Data for review —
··········

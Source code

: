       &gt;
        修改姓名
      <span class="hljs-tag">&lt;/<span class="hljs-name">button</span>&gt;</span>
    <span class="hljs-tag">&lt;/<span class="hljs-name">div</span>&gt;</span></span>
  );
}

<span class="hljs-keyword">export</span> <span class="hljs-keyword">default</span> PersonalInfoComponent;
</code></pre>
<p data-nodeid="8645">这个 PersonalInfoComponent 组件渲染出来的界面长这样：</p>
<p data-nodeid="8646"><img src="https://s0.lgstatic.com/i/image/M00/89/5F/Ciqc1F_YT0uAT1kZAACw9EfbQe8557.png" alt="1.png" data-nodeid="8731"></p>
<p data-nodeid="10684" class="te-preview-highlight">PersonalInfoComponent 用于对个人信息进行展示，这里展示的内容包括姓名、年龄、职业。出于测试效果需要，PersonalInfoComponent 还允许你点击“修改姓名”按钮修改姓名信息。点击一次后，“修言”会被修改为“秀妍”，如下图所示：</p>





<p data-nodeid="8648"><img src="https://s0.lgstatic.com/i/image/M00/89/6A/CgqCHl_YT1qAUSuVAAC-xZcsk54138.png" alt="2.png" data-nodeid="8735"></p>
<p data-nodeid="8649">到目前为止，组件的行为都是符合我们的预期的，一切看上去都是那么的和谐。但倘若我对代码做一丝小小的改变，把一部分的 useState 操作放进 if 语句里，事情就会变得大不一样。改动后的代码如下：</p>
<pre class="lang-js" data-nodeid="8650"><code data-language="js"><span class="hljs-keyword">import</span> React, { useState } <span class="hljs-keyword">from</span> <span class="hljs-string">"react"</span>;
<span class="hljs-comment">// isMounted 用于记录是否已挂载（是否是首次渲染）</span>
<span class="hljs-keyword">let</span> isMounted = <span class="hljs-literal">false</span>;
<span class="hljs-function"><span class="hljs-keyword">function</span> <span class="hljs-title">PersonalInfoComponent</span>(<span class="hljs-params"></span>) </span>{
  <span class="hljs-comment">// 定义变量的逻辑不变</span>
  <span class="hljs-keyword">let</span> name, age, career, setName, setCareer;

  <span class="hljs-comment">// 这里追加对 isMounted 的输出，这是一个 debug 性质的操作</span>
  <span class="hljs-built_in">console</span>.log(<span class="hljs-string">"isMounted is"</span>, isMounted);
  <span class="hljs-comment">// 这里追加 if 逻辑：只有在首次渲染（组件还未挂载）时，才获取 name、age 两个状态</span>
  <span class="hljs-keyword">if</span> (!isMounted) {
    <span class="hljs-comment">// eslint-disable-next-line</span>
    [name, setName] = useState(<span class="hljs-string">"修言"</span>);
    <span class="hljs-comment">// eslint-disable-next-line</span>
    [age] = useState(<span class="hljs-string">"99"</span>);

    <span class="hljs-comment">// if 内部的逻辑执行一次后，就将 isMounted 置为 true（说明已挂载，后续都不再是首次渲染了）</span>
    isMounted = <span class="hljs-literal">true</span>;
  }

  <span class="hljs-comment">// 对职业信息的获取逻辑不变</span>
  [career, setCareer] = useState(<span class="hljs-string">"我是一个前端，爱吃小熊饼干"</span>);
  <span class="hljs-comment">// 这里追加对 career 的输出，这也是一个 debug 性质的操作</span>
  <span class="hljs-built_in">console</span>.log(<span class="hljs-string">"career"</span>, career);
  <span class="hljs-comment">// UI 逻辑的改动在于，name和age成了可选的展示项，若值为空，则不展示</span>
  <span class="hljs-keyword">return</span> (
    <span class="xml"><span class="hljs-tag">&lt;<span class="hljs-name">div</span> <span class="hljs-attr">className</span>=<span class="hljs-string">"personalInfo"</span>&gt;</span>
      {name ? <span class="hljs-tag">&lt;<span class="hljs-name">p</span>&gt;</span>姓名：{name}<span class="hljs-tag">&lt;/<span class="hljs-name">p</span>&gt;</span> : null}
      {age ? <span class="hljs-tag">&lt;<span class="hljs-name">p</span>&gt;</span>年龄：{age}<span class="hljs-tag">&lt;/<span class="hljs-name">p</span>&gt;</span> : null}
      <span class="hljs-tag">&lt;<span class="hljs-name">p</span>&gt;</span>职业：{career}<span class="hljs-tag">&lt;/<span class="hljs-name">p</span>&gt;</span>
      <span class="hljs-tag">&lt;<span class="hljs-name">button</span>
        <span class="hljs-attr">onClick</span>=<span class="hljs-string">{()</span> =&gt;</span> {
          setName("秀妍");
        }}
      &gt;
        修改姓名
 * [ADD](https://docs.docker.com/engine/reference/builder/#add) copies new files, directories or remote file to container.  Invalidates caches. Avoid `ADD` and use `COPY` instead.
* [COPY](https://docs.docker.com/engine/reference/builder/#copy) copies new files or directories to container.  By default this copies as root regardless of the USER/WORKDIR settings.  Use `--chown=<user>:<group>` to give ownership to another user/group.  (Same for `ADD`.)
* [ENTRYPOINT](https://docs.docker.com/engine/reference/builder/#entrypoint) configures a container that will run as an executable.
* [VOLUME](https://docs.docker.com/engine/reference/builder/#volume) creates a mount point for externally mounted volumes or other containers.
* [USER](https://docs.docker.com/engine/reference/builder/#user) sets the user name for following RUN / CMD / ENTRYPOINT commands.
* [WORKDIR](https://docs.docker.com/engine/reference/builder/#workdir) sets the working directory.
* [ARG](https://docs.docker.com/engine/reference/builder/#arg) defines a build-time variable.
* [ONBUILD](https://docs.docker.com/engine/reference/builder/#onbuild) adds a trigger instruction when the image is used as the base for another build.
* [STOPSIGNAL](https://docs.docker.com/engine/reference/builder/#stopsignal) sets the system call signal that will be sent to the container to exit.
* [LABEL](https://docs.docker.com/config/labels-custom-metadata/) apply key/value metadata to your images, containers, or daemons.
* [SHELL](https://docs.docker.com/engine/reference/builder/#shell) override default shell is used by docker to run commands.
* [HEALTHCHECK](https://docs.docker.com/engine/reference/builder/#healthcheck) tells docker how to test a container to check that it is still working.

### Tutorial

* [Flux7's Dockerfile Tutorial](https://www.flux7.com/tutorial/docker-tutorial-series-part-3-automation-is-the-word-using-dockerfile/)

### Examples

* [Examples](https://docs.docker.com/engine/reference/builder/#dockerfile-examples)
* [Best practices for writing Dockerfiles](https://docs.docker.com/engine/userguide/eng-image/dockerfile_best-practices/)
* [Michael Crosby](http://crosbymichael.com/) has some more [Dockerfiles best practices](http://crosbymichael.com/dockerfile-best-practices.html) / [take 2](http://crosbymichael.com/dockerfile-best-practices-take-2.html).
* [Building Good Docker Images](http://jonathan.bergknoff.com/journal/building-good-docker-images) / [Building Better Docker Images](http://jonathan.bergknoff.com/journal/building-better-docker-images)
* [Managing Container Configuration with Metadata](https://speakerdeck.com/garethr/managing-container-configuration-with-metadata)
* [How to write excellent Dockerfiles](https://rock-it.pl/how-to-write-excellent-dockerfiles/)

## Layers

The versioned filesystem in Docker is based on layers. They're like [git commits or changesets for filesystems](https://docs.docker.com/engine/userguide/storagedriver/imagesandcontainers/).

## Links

··········

Exercise brief —
Gather each line in the entries above where the string "keyword" is found.

Reply to the task —
<span class="hljs-keyword">export</span> <span class="hljs-keyword">default</span> PersonalInfoComponent;
<pre class="lang-js" data-nodeid="8650"><code data-language="js"><span class="hljs-keyword">import</span> React, { useState } <span class="hljs-keyword">from</span> <span class="hljs-string">"react"</span>;
<span class="hljs-keyword">let</span> isMounted = <span class="hljs-literal">false</span>;
<span class="hljs-function"><span class="hljs-keyword">function</span> <span class="hljs-title">PersonalInfoComponent</span>(<span class="hljs-params"></span>) </span>{
  <span class="hljs-keyword">let</span> name, age, career, setName, setCareer;
  <span class="hljs-keyword">if</span> (!isMounted) {
  <span class="hljs-keyword">return</span> (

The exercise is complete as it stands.